Segment Start: DATA UNDER STUDY

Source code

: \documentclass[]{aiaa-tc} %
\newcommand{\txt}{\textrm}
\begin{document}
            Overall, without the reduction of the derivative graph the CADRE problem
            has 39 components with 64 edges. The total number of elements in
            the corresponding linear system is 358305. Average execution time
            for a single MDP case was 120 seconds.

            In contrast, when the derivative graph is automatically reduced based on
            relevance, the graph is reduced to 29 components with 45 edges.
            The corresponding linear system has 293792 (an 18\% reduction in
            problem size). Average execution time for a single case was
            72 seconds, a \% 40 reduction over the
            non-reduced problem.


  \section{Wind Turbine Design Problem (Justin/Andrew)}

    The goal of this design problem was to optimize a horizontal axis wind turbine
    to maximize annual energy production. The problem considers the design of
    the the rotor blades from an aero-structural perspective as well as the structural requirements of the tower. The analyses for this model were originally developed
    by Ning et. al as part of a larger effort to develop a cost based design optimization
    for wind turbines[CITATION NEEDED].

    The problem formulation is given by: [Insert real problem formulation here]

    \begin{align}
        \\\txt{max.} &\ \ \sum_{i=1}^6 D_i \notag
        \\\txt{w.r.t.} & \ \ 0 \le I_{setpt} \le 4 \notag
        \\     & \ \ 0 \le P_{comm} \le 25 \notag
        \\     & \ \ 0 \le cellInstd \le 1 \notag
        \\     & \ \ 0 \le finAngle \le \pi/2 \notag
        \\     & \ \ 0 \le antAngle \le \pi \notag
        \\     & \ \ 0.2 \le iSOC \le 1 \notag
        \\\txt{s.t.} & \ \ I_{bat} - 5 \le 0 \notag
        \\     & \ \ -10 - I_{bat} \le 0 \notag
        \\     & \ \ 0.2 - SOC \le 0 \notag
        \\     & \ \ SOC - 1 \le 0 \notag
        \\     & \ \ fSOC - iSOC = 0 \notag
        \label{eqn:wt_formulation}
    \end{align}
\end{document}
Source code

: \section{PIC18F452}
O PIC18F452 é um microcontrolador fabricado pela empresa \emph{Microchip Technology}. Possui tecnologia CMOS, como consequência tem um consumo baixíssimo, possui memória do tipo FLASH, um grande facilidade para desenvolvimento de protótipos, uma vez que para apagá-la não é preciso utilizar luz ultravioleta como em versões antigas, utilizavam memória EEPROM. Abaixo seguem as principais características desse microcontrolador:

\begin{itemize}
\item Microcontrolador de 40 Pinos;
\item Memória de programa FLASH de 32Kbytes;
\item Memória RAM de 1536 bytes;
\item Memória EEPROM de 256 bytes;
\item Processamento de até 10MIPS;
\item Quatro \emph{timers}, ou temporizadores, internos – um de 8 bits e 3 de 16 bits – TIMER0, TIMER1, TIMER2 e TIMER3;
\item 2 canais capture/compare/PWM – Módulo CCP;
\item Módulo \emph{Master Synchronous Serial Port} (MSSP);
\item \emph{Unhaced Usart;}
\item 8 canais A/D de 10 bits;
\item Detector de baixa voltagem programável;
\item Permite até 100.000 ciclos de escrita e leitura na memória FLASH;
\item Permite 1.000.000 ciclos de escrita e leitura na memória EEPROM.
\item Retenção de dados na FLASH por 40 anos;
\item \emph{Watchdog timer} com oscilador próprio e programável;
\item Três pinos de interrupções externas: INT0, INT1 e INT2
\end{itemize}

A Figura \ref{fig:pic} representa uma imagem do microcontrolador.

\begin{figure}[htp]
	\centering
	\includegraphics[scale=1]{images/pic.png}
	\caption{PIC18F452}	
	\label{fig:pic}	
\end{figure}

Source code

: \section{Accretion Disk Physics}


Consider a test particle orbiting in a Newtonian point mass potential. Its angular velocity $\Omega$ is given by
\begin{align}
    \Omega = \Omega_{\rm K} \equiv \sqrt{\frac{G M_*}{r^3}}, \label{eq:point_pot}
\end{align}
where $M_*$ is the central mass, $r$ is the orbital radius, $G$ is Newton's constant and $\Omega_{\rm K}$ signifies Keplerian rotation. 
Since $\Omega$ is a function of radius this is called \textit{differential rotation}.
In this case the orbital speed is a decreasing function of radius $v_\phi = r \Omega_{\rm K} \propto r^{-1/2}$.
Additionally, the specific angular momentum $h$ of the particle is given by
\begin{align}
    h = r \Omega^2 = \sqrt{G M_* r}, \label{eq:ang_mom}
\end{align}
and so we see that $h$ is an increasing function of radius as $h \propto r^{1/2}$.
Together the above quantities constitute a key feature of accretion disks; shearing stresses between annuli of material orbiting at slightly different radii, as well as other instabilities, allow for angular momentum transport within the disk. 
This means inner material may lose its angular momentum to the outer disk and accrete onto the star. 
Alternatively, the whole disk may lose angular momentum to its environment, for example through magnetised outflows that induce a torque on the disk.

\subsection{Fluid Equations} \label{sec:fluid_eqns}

Segment End: DATA UNDER STUDY

■ PROBLEM TO SOLVE
The lines to reproduce run from the one that contains "INT1 e INT2" through the last line above; copy them exactly.

■ FINISHED TASK
\item Três pinos de interrupções externas: INT0, INT1 e INT2
\end{itemize}

A Figura \ref{fig:pic} representa uma imagem do microcontrolador.

\begin{figure}[htp]
	\centering
	\includegraphics[scale=1]{images/pic.png}
	\caption{PIC18F452}	
	\label{fig:pic}	
\end{figure}

Source code

: \section{Accretion Disk Physics}


Consider a test particle orbiting in a Newtonian point mass potential. Its angular velocity $\Omega$ is given by
\begin{align}
    \Omega = \Omega_{\rm K} \equiv \sqrt{\frac{G M_*}{r^3}}, \label{eq:point_pot}
\end{align}
where $M_*$ is the central mass, $r$ is the orbital radius, $G$ is Newton's constant and $\Omega_{\rm K}$ signifies Keplerian rotation. 
Since $\Omega$ is a function of radius this is called \textit{differential rotation}.
In this case the orbital speed is a decreasing function of radius $v_\phi = r \Omega_{\rm K} \propto r^{-1/2}$.
Additionally, the specific angular momentum $h$ of the particle is given by
\begin{align}
    h = r \Omega^2 = \sqrt{G M_* r}, \label{eq:ang_mom}
\end{align}
and so we see that $h$ is an increasing function of radius as $h \propto r^{1/2}$.
Together the above quantities constitute a key feature of accretion disks; shearing stresses between annuli of material orbiting at slightly different radii, as well as other instabilities, allow for angular momentum transport within the disk. 
This means inner material may lose its angular momentum to the outer disk and accrete onto the star. 
Alternatively, the whole disk may lose angular momentum to its environment, for example through magnetised outflows that induce a torque on the disk.

\subsection{Fluid Equations} \label{sec:fluid_eqns}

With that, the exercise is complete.